André Comte- Sponville reprend et actualise cette question en trois parties :
- Peut-on se passer de religion ? Oui, car une religion, quels que soient sa grandeur et ses mérites (que l’auteur est prêt à reconnaître) comporte des risques de dérives sectaires et fanatiques qui vont à l’encontre d’une vraie spiritualité qui se veut ouverte et universelle.
- Dieu existe-t-il ? Tout en reconnaissant d’emblée qu’il n’y a pas de preuves de l’existence ou de la non-existence de Dieu, l’auteur analyse avec brio les raisons invoquées pour ou contre l’existence de Dieu, avant de conclure que la raison penche plutôt pour la négative. Ceci étant finalement sans importance, car pour la question qui l’intéresse : quelle spiritualité pour l’homme moderne, la référence à un Dieu est inutile et encombrante.

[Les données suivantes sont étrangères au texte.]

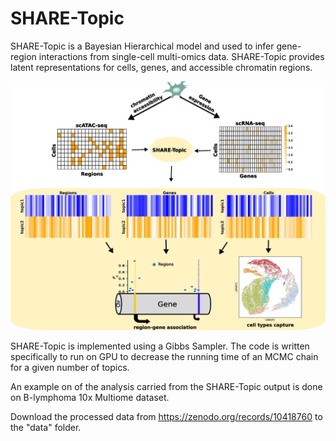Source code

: # SHARE-Topic


SHARE-Topic is a Bayesian Hierarchical model and used to infer gene-region interactions from single-cell multi-omics data. SHARE-Topic provides latent representations for cells, genes, and accessible chromatin regions.  

![Model](https://github.com/Nour899/SHARE-Topic/blob/main/figures/SHARE-topic_workflow.webp)


SHARE-Topic is implemented using a Gibbs Sampler. The code is written specifically to run on GPU to decrease the running time of an MCMC chain for a given number of topics.

An example on of the analysis carried from the SHARE-Topic output is done on B-lymphoma 10x Multiome dataset.

Download the processed data from https://zenodo.org/records/10418760 to the "data" folder. 



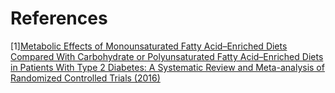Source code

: # References
[1][Metabolic Effects of Monounsaturated Fatty Acid–Enriched Diets Compared With Carbohydrate or Polyunsaturated Fatty Acid–Enriched Diets in Patients With Type 2 Diabetes: A Systematic Review and Meta-analysis of Randomized Controlled Trials (2016)](https://www.ncbi.nlm.nih.gov/pmc/articles/PMC4955926/)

- Quelle spiritualité pour les athées ? Nous sommes ici au cœur du livre. Comte-Sponville refuse vigoureusement d’identifier athéisme et matérialisme. « Ce n’est pas parce que je suis athée que je me laisserai châtrer spirituellement ! » Il dit toute sa sympathie pour la tradition judéo-chrétienne de son enfance et de sa culture. Il voudrait la conserver et la transmettre mais débarrassée de son enveloppe religieuse. Il plaide pour une spiritualité humaniste (fondée sur l’amour), relativiste (sans absolu autre que celui que nous choisissons) qui situe l’éternité dans le présent vécu avec intensité…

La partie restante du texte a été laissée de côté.